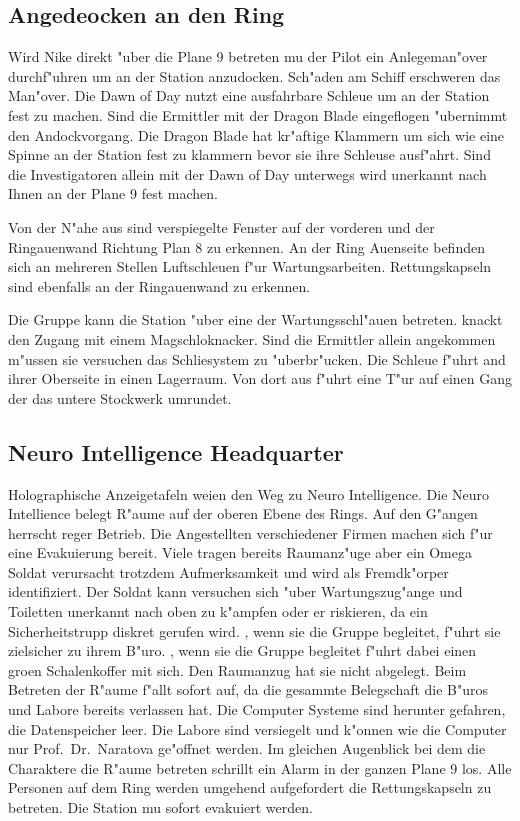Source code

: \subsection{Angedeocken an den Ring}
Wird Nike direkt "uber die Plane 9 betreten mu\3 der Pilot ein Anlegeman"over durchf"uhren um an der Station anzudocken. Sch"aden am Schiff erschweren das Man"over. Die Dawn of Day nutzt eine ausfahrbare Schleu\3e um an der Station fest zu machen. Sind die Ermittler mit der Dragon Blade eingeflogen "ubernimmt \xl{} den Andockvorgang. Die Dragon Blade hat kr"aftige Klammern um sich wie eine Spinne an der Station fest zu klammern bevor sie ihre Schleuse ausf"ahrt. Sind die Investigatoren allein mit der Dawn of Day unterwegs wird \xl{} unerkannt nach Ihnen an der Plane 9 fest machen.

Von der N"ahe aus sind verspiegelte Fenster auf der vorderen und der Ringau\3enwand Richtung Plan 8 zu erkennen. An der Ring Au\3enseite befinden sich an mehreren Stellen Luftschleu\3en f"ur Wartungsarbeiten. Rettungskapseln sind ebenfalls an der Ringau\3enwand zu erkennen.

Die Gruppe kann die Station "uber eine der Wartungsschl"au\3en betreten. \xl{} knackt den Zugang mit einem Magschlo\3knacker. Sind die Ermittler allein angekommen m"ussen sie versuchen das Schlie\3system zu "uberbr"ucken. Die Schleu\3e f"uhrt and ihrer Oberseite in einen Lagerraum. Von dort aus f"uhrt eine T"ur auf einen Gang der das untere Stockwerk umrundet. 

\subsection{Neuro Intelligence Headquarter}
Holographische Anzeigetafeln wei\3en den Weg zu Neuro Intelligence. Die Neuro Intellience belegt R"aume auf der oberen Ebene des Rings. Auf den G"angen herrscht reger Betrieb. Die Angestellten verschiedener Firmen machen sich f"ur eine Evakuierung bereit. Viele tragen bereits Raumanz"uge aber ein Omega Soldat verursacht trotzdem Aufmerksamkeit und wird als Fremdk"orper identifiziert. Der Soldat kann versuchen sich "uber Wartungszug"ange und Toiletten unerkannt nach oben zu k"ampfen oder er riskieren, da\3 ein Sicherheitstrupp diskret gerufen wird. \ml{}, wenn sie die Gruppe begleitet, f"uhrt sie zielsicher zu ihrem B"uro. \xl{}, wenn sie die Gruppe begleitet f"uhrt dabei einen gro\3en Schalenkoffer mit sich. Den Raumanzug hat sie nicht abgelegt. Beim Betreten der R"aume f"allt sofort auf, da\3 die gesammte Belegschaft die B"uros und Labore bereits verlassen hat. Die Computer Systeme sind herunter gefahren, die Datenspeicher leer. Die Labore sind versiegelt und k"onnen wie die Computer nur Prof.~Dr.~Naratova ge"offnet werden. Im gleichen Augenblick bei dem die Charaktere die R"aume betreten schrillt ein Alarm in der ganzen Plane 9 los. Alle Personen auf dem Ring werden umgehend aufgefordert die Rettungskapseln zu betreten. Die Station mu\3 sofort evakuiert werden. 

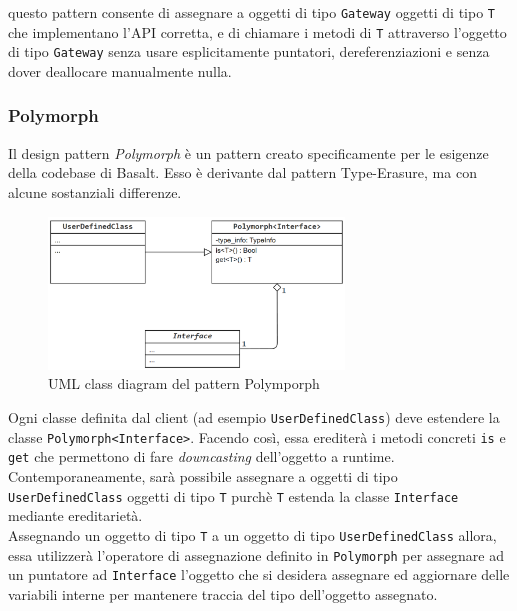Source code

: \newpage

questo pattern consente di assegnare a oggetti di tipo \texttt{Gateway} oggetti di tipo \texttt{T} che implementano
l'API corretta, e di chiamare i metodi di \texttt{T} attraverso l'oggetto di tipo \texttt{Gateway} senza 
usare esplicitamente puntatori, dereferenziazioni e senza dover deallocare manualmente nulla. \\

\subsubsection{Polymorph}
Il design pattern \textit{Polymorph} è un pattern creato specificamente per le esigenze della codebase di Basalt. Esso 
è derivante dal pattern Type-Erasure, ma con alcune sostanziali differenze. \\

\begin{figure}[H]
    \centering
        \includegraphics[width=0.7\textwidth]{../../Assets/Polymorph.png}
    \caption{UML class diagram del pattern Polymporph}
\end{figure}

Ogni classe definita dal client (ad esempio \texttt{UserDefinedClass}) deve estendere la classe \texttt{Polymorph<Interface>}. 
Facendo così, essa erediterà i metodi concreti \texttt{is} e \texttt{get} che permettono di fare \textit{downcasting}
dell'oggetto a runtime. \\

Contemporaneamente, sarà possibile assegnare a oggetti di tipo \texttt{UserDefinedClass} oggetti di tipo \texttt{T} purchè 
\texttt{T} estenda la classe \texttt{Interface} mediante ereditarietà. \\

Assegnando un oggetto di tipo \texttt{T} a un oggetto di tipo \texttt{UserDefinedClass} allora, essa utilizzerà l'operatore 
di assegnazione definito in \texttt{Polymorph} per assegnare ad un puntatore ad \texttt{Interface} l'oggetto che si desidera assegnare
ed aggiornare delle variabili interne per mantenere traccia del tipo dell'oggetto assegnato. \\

——

> Try it
Your task is to copy each line of the listing that holds the word "UserDefinedClass".

> Response for this exercise
Ogni classe definita dal client (ad esempio \texttt{UserDefinedClass}) deve estendere la classe \texttt{Polymorph<Interface>}. 
Contemporaneamente, sarà possibile assegnare a oggetti di tipo \texttt{UserDefinedClass} oggetti di tipo \texttt{T} purchè 
Assegnando un oggetto di tipo \texttt{T} a un oggetto di tipo \texttt{UserDefinedClass} allora, essa utilizzerà l'operatore 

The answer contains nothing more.